(Dataset entries)
——————

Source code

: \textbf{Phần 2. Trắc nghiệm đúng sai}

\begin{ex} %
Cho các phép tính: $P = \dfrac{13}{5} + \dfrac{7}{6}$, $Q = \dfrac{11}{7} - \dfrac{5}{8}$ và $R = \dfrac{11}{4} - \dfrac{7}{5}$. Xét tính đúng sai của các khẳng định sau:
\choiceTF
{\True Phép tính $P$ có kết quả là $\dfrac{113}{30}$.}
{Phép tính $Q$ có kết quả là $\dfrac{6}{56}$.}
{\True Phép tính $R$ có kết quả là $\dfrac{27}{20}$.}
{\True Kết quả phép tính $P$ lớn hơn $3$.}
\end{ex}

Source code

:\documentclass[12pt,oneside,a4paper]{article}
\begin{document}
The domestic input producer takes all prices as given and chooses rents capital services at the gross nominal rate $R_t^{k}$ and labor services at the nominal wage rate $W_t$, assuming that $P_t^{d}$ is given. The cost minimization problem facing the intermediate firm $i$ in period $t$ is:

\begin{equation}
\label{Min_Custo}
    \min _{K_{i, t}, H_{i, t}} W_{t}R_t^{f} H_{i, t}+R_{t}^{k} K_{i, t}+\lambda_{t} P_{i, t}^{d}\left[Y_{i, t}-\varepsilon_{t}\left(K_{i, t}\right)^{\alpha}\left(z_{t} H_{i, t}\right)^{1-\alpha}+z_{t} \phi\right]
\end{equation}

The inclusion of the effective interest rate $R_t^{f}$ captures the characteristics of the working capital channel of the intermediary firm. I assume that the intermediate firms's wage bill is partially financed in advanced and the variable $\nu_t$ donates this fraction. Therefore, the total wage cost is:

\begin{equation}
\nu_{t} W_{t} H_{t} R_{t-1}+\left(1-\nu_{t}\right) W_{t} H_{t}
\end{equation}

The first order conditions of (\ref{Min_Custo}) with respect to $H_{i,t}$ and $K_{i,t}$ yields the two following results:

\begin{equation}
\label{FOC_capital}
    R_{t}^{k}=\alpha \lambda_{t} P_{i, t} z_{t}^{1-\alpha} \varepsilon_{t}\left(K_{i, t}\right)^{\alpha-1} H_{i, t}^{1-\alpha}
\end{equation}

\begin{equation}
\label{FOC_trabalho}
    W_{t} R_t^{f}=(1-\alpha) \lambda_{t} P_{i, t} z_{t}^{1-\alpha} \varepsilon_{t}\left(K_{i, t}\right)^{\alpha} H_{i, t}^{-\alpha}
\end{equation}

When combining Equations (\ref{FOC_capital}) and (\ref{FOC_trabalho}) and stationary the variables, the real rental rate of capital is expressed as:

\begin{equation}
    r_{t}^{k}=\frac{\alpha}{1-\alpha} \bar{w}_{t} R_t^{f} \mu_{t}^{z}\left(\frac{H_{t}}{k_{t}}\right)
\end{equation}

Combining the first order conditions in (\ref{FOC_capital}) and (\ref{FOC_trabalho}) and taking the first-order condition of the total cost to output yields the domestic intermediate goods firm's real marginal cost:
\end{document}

——————

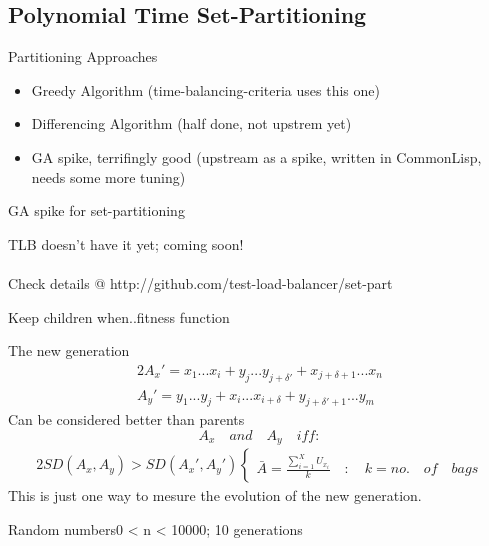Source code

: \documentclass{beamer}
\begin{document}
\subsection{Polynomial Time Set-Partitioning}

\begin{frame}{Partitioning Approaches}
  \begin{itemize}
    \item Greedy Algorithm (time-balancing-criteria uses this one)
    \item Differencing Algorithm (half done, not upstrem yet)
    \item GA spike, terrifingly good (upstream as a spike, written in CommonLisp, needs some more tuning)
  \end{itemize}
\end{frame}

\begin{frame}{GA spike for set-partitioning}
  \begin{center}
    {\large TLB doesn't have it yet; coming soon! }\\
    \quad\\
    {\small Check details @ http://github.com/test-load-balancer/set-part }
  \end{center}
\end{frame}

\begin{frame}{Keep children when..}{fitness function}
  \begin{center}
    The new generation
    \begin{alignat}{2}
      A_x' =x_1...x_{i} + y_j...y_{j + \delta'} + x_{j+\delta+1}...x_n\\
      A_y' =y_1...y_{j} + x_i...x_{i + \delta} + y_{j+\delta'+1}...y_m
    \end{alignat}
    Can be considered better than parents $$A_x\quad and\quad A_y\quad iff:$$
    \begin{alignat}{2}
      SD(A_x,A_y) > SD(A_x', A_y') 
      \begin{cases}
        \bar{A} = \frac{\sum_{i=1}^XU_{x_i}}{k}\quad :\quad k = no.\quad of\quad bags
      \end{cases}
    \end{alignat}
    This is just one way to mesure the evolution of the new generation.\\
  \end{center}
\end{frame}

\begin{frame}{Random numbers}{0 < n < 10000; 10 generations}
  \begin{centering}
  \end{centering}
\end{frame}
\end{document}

——————

§ WHAT YOU HAVE TO DO
Examine the records and pull out every line where the string "documentclass" occurs.

§ RESULT BELOW
:\documentclass[12pt,oneside,a4paper]{article}
: \documentclass{beamer}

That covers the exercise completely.